For about one hour the liquid appears to boil, which, however, is only a bubbling, due to the evolution of sulphur-dioxide gas, from the reduction of the sulphuric acid and the oxidation of the copper. This completed, the supernatant liquid assumes a very dark green color, finally changing to a light grayish blue which, as experience has taught, is the indication of the finishing point. Boiling over an open flame has been abandoned, the excessive heat having been found unnecessary and the act of boiling being bound to entail some loss. The beaker is next removed from the plate and placed to cool on an asbestos sheet. Complete cooling is unnecessary as there is very little free sulphuric acid present. Four hundred and fifty cubic centimeters of water with the necessary amount of sodium chloride solution, the latter, depending on both the amount of the silver and the amount of mercury present, are used. With 80 to 100 mg. of silver and 0.25 g. of mercury for Anaconda material 30 cc. of the stock solution or 0.57 g. of sodium chloride is always a safe quantity. The beaker is again placed on the hot-plate and the solution brought to a
boil, which dissolves the copper sulphate and coagulates the silver chloride. On removal of the beaker 150 cc. more water is added, the total amount now being 600 cc., which is capable of keeping in solution all copper sulphate after, cooling. It is then a matter of expediency to filter immediately or the day after.
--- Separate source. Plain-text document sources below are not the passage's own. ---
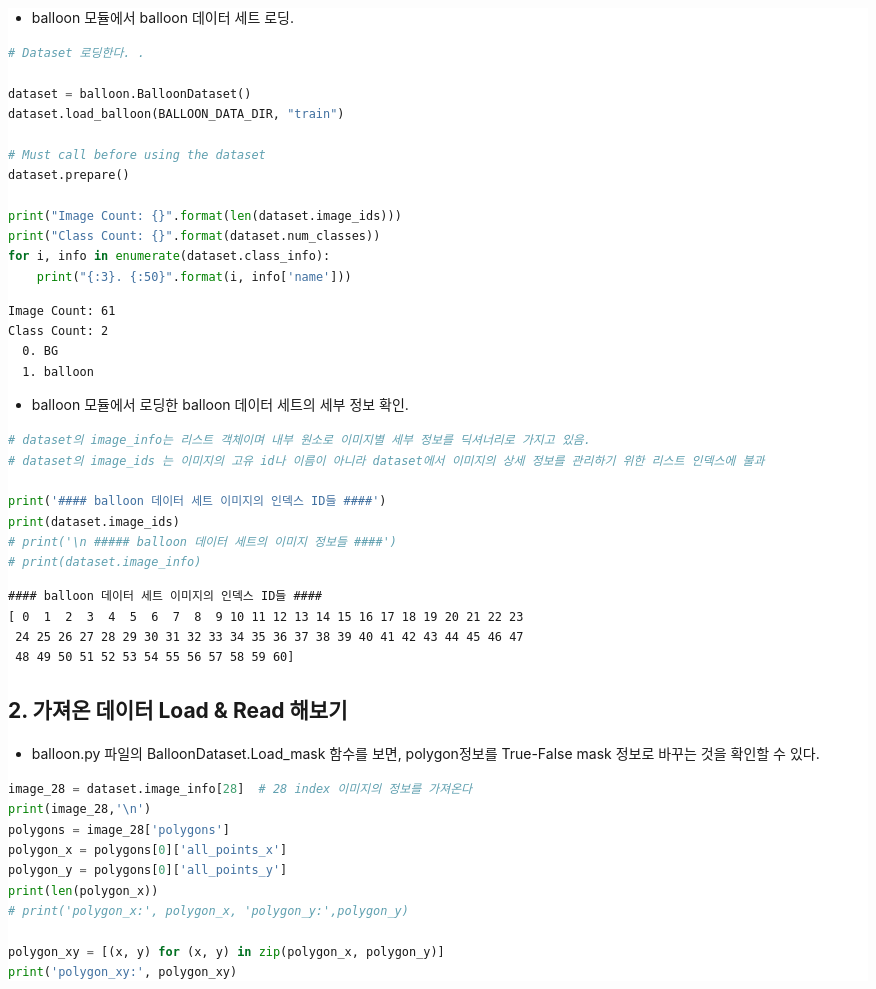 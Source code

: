     


- balloon 모듈에서 balloon 데이터 세트 로딩. 


```python
# Dataset 로딩한다. . 

dataset = balloon.BalloonDataset()
dataset.load_balloon(BALLOON_DATA_DIR, "train")

# Must call before using the dataset
dataset.prepare()

print("Image Count: {}".format(len(dataset.image_ids)))
print("Class Count: {}".format(dataset.num_classes))
for i, info in enumerate(dataset.class_info):
    print("{:3}. {:50}".format(i, info['name']))
```

    Image Count: 61
    Class Count: 2
      0. BG                                                
      1. balloon                                           


- balloon 모듈에서 로딩한 balloon 데이터 세트의 세부 정보 확인. 


```python
# dataset의 image_info는 리스트 객체이며 내부 원소로 이미지별 세부 정보를 딕셔너리로 가지고 있음. 
# dataset의 image_ids 는 이미지의 고유 id나 이름이 아니라 dataset에서 이미지의 상세 정보를 관리하기 위한 리스트 인덱스에 불과 

print('#### balloon 데이터 세트 이미지의 인덱스 ID들 ####')
print(dataset.image_ids)
# print('\n ##### balloon 데이터 세트의 이미지 정보들 ####')
# print(dataset.image_info)
```

    #### balloon 데이터 세트 이미지의 인덱스 ID들 ####
    [ 0  1  2  3  4  5  6  7  8  9 10 11 12 13 14 15 16 17 18 19 20 21 22 23
     24 25 26 27 28 29 30 31 32 33 34 35 36 37 38 39 40 41 42 43 44 45 46 47
     48 49 50 51 52 53 54 55 56 57 58 59 60]


## 2.  가져온 데이터 Load & Read 해보기
- balloon.py 파일의 BalloonDataset.Load_mask 함수를 보면, polygon정보를 True-False mask 정보로 바꾸는 것을 확인할 수 있다. 


```python
image_28 = dataset.image_info[28]  # 28 index 이미지의 정보를 가져온다
print(image_28,'\n')
polygons = image_28['polygons']
polygon_x = polygons[0]['all_points_x']
polygon_y = polygons[0]['all_points_y']
print(len(polygon_x))
# print('polygon_x:', polygon_x, 'polygon_y:',polygon_y)

polygon_xy = [(x, y) for (x, y) in zip(polygon_x, polygon_y)]
print('polygon_xy:', polygon_xy)
```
Details as to the furnace operations of this method are not deemed to be within the scope of this paper; they are much a matter of individual taste. For the description of mechanical and labor-saving devices the reader is referred elsewhere.
It should be noted that with comparatively pure copper the amount of mercuric nitrate may be reduced, while with copper high in sulphur content an increase in the amount of the mercuric nitrate will be required.
It has been noted as a peculiarity of this method that with certain low-grade bullions none of the silver is rendered soluble and that upon addition of sodium chloride solution no silver chloride is formed. Table VI. gives a variety of data on this subject. It is shown that all of the arsenic and, nearly all of the antimony is dissolved. It was also qualitatively proven that no selenium or tellurium remains in the residue. The insoluble silver, therefore, is not combined with any of these elements.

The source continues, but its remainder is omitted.